* [Exercise requirements]: Between the line containing "In carrying out" and the line containing "#### (c) Strategic plan ####" lies a run of lines; give that run again exactly, with both of those lines, and nothing else from the entries below.

* [Material provided]:

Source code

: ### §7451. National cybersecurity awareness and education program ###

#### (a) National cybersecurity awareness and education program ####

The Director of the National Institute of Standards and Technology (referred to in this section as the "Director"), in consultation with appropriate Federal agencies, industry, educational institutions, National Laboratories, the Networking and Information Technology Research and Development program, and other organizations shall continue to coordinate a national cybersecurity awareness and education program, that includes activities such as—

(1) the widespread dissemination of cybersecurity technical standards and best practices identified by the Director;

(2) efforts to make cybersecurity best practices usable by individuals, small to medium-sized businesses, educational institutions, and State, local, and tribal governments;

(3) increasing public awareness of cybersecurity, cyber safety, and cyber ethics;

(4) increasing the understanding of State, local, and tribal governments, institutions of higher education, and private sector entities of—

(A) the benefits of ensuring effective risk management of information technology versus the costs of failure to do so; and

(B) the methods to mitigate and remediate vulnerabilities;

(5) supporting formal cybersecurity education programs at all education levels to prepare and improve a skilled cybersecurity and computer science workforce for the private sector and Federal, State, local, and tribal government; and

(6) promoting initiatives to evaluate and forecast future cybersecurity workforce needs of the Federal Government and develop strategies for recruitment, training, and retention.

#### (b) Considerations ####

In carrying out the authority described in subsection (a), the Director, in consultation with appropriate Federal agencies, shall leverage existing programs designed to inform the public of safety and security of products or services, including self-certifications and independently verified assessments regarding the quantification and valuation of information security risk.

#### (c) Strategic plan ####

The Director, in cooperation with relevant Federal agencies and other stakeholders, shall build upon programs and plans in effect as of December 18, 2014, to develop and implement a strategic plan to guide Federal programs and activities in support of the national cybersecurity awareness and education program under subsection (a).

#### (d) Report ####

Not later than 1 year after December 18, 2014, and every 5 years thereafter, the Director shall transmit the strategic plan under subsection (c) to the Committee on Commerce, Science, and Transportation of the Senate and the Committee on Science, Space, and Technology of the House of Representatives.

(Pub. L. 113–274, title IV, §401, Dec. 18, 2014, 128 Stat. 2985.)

* [Task output]:
In carrying out the authority described in subsection (a), the Director, in consultation with appropriate Federal agencies, shall leverage existing programs designed to inform the public of safety and security of products or services, including self-certifications and independently verified assessments regarding the quantification and valuation of information security risk.

#### (c) Strategic plan ####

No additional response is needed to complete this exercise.